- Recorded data
========================================================================
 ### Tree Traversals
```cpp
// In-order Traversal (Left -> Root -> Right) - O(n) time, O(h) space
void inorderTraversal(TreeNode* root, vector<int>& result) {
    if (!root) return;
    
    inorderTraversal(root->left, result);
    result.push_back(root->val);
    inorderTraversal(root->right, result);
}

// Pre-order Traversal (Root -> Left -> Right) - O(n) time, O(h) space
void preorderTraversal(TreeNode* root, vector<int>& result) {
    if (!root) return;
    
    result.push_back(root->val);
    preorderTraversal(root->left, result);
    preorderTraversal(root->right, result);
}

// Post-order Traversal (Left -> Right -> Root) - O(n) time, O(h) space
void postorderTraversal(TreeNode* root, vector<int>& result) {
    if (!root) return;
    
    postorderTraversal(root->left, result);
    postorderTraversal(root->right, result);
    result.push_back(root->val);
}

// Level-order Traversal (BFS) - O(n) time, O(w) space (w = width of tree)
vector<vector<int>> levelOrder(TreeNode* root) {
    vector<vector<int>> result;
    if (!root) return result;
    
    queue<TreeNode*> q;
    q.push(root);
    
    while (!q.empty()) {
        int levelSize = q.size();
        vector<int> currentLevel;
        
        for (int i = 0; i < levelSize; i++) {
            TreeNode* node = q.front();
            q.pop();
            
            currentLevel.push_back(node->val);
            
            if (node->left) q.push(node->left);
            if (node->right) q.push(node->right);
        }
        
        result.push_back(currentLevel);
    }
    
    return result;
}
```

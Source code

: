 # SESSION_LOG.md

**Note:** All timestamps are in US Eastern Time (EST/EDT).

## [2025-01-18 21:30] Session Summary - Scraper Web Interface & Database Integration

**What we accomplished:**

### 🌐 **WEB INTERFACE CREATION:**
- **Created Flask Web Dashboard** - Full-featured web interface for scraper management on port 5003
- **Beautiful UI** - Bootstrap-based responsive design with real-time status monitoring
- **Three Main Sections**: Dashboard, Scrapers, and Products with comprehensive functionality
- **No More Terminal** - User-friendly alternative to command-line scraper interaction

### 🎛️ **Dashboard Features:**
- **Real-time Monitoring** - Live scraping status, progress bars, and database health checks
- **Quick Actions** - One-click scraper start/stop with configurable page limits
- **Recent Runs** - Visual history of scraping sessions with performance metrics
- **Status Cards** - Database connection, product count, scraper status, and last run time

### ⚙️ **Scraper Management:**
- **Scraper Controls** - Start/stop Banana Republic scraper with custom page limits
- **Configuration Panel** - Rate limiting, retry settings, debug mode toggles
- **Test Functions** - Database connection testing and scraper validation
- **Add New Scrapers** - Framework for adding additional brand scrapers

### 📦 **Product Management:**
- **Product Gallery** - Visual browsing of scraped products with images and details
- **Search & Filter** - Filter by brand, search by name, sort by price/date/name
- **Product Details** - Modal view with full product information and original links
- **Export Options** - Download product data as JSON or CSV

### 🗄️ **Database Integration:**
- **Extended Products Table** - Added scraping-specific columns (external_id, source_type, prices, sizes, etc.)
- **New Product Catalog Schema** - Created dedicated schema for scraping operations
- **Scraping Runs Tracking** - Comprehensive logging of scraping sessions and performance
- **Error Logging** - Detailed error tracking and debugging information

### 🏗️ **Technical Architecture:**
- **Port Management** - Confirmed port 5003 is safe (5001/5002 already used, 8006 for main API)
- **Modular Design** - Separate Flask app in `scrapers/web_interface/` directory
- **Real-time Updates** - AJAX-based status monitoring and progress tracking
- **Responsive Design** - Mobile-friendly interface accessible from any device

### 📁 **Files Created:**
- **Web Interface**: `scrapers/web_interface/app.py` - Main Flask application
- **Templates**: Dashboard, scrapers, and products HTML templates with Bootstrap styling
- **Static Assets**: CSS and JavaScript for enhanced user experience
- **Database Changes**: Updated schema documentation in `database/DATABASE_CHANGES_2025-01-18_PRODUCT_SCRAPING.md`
========================================================================
- Task brief
Would you give the data above again, exactly as written?

- Answer
 ### Tree Traversals
```cpp
// In-order Traversal (Left -> Root -> Right) - O(n) time, O(h) space
void inorderTraversal(TreeNode* root, vector<int>& result) {
    if (!root) return;
    
    inorderTraversal(root->left, result);
    result.push_back(root->val);
    inorderTraversal(root->right, result);
}

// Pre-order Traversal (Root -> Left -> Right) - O(n) time, O(h) space
void preorderTraversal(TreeNode* root, vector<int>& result) {
    if (!root) return;
    
    result.push_back(root->val);
    preorderTraversal(root->left, result);
    preorderTraversal(root->right, result);
}

// Post-order Traversal (Left -> Right -> Root) - O(n) time, O(h) space
void postorderTraversal(TreeNode* root, vector<int>& result) {
    if (!root) return;
    
    postorderTraversal(root->left, result);
    postorderTraversal(root->right, result);
    result.push_back(root->val);
}

// Level-order Traversal (BFS) - O(n) time, O(w) space (w = width of tree)
vector<vector<int>> levelOrder(TreeNode* root) {
    vector<vector<int>> result;
    if (!root) return result;
    
    queue<TreeNode*> q;
    q.push(root);
    
    while (!q.empty()) {
        int levelSize = q.size();
        vector<int> currentLevel;
        
        for (int i = 0; i < levelSize; i++) {
            TreeNode* node = q.front();
            q.pop();
            
            currentLevel.push_back(node->val);
            
            if (node->left) q.push(node->left);
            if (node->right) q.push(node->right);
        }
        
        result.push_back(currentLevel);
    }
    
    return result;
}
```

Source code

: # SESSION_LOG.md

**Note:** All timestamps are in US Eastern Time (EST/EDT).

## [2025-01-18 21:30] Session Summary - Scraper Web Interface & Database Integration

**What we accomplished:**

### 🌐 **WEB INTERFACE CREATION:**
- **Created Flask Web Dashboard** - Full-featured web interface for scraper management on port 5003
- **Beautiful UI** - Bootstrap-based responsive design with real-time status monitoring
- **Three Main Sections**: Dashboard, Scrapers, and Products with comprehensive functionality
- **No More Terminal** - User-friendly alternative to command-line scraper interaction

### 🎛️ **Dashboard Features:**
- **Real-time Monitoring** - Live scraping status, progress bars, and database health checks
- **Quick Actions** - One-click scraper start/stop with configurable page limits
- **Recent Runs** - Visual history of scraping sessions with performance metrics
- **Status Cards** - Database connection, product count, scraper status, and last run time

### ⚙️ **Scraper Management:**
- **Scraper Controls** - Start/stop Banana Republic scraper with custom page limits
- **Configuration Panel** - Rate limiting, retry settings, debug mode toggles
- **Test Functions** - Database connection testing and scraper validation
- **Add New Scrapers** - Framework for adding additional brand scrapers

### 📦 **Product Management:**
- **Product Gallery** - Visual browsing of scraped products with images and details
- **Search & Filter** - Filter by brand, search by name, sort by price/date/name
- **Product Details** - Modal view with full product information and original links
- **Export Options** - Download product data as JSON or CSV

### 🗄️ **Database Integration:**
- **Extended Products Table** - Added scraping-specific columns (external_id, source_type, prices, sizes, etc.)
- **New Product Catalog Schema** - Created dedicated schema for scraping operations
- **Scraping Runs Tracking** - Comprehensive logging of scraping sessions and performance
- **Error Logging** - Detailed error tracking and debugging information

### 🏗️ **Technical Architecture:**
- **Port Management** - Confirmed port 5003 is safe (5001/5002 already used, 8006 for main API)
- **Modular Design** - Separate Flask app in `scrapers/web_interface/` directory
- **Real-time Updates** - AJAX-based status monitoring and progress tracking
- **Responsive Design** - Mobile-friendly interface accessible from any device

### 📁 **Files Created:**
- **Web Interface**: `scrapers/web_interface/app.py` - Main Flask application
- **Templates**: Dashboard, scrapers, and products HTML templates with Bootstrap styling
- **Static Assets**: CSS and JavaScript for enhanced user experience
- **Database Changes**: Updated schema documentation in `database/DATABASE_CHANGES_2025-01-18_PRODUCT_SCRAPING.md`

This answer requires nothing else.